Action item |
If a line includes "href", copy it out of the entries.

Records for this task |
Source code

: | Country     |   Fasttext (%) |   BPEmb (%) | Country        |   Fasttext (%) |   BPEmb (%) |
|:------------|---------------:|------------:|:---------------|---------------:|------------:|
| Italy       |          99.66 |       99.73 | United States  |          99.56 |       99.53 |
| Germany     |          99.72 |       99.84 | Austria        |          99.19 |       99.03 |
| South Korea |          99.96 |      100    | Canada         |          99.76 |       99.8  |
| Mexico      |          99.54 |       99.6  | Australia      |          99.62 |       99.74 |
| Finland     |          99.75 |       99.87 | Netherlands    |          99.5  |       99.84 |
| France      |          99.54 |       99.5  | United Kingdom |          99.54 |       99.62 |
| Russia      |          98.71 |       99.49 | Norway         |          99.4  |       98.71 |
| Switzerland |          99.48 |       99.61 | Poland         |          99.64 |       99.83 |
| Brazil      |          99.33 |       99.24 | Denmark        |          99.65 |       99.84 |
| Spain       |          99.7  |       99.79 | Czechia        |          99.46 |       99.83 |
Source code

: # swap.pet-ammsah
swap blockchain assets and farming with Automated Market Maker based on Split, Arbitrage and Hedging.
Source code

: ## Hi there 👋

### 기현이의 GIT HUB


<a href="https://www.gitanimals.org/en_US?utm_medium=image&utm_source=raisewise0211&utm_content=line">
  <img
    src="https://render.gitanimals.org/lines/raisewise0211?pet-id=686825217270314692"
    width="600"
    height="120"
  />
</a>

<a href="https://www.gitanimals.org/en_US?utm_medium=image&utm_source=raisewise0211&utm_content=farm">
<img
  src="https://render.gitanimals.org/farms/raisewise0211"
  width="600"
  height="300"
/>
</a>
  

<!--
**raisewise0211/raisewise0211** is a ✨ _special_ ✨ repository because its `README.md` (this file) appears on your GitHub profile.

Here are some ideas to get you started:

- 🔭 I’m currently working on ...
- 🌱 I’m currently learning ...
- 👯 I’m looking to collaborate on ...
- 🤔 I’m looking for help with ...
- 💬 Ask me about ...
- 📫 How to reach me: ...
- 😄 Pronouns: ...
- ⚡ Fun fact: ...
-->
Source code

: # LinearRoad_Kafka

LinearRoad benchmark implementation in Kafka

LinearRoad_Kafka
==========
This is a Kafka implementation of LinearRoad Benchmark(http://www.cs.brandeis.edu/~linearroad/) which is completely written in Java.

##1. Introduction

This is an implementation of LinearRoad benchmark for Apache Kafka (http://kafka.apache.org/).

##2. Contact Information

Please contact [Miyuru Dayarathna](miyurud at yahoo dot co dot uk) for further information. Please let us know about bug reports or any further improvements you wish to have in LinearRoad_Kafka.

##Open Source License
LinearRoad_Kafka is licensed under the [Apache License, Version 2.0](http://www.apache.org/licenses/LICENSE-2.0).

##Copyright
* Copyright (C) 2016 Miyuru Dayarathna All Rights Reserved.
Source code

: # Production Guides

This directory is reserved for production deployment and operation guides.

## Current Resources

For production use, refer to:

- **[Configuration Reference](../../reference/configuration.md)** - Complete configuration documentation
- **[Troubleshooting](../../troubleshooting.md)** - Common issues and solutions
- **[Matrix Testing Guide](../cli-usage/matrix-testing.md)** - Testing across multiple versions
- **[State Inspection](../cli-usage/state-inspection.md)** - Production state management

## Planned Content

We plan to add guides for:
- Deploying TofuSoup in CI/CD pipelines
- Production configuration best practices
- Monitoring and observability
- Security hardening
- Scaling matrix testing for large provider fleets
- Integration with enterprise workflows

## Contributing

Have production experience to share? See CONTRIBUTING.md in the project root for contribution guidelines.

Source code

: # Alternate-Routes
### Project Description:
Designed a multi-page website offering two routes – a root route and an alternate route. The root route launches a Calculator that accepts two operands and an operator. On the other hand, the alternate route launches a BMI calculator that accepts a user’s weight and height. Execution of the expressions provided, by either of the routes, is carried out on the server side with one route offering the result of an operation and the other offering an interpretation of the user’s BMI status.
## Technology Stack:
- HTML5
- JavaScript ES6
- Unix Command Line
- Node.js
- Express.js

Completed exercise |
<a href="https://www.gitanimals.org/en_US?utm_medium=image&utm_source=raisewise0211&utm_content=line">
<a href="https://www.gitanimals.org/en_US?utm_medium=image&utm_source=raisewise0211&utm_content=farm">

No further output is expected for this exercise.